So now I'll tell you all I know about compound bows (comprised of what I just read, and my memory of playing with a friend's compound bow some years ago).
The whole idea of the compound bow, is to make it easier to hold the bow at full draw. That's it. The string and cam(s) [older bows have two identical cams, newer have one circular pulley and one cam] are arranged so that when you draw the bow, you have to apply more and more force to the string, and then all of a sudden the limbs relax and so can you. When you loose the string, it "slowly" pulls away from your fingers for a quarter or a half inch, and then suddenly it's being pulled on at full force again, and the arrow takes off.
You're probably saying, Right, I know all that, tell me something NEW!
The secret to all this is the shape of the cam. The cam will almost always be eccentric (the mounting hole is NOT at the geometric center). It might be a simple ellipse, but probably has some odd shape. The cams I have seen have been odd, mostly. The cam is shaped, and oriented, so that it is "longest" when you are almost at full draw, then when you pull the string a little farther it rotates so that it is "shorter" and it lets the limbs relax a bit. Some cams let the limbs relax a lot (like, a 70-pound bow that lets off to about 15 pounds, but that sounds like an extreme case).
Designing the shape of the cam, is not something I am even going to try to explain (because I don't understand it myself). I do know that the shape of the cam, will be driven by the geometry of the bow it goes with: the length of the limbs, the arrangement of the string, and so on. It has to be shaped so that the limbs bend smoothly as you draw the string, and then as you finish the draw the limbs relax and pull less strongly on the string.
*sigh* You are probably still saying, OK, tell me something I DON'T know!

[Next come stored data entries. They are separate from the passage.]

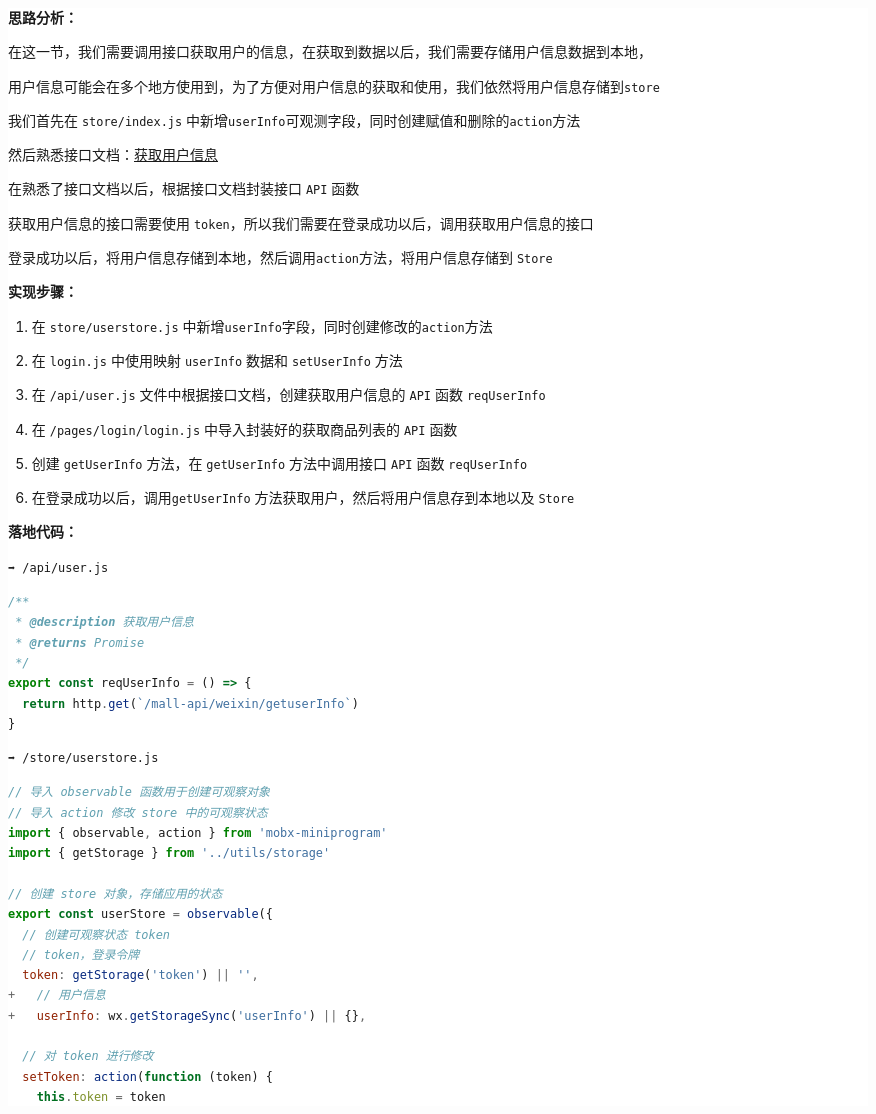 **思路分析：**



在这一节，我们需要调用接口获取用户的信息，在获取到数据以后，我们需要存储用户信息数据到本地，

用户信息可能会在多个地方使用到，为了方便对用户信息的获取和使用，我们依然将用户信息存储到`store`



我们首先在 `store/index.js` 中新增`userInfo`可观测字段，同时创建赋值和删除的`action`方法

然后熟悉接口文档：[获取用户信息](http://39.98.123.211:8300/doc.html#/webApi/微信授权登录接口/getuserInfoUsingGET) 



在熟悉了接口文档以后，根据接口文档封装接口 `API` 函数

获取用户信息的接口需要使用 `token`，所以我们需要在登录成功以后，调用获取用户信息的接口

登录成功以后，将用户信息存储到本地，然后调用`action`方法，将用户信息存储到 `Store`



**实现步骤：**



1. 在 `store/userstore.js` 中新增`userInfo`字段，同时创建修改的`action`方法

2. 在 `login.js` 中使用映射 `userInfo` 数据和 `setUserInfo` 方法

3. 在 `/api/user.js`  文件中根据接口文档，创建获取用户信息的 `API` 函数 `reqUserInfo`

4. 在 `/pages/login/login.js` 中导入封装好的获取商品列表的 `API` 函数

5. 创建 `getUserInfo` 方法，在 `getUserInfo` 方法中调用接口 `API` 函数 `reqUserInfo`

6. 在登录成功以后，调用`getUserInfo` 方法获取用户，然后将用户信息存到本地以及 `Store`

    

**落地代码：**



`➡️ /api/user.js`

```js
/**
 * @description 获取用户信息
 * @returns Promise
 */
export const reqUserInfo = () => {
  return http.get(`/mall-api/weixin/getuserInfo`)
}

```



`➡️ /store/userstore.js`

```js
// 导入 observable 函数用于创建可观察对象
// 导入 action 修改 store 中的可观察状态
import { observable, action } from 'mobx-miniprogram'
import { getStorage } from '../utils/storage'

// 创建 store 对象，存储应用的状态
export const userStore = observable({
  // 创建可观察状态 token
  // token，登录令牌
  token: getStorage('token') || '',
+   // 用户信息
+   userInfo: wx.getStorageSync('userInfo') || {},

  // 对 token 进行修改
  setToken: action(function (token) {
    this.token = token
```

The best thing for you to do, besides trying to make sense of my ramblings, is go down to an archery shop, ask to see a compound bow, and play with it. Do NOT play with a strong bow, play with one that is fairly light. And DO NOT ever "dry-fire" it! You'll wind up paying for the bow whether you intended to buy it or not -- "dry-firing" a compound bow typically voids any warranty on it. I say this because it is very, very easy to get caught by surprise, as you start to let the bow down; to forget that it's about to pull very hard on your fingers. I speak from near-experience; I was lucky, I didn't quite lose my grip on the string, but it was a near thing. My friend would not have appreciated me breaking his brand new Christmas present (nor would his wife, whose gift it was).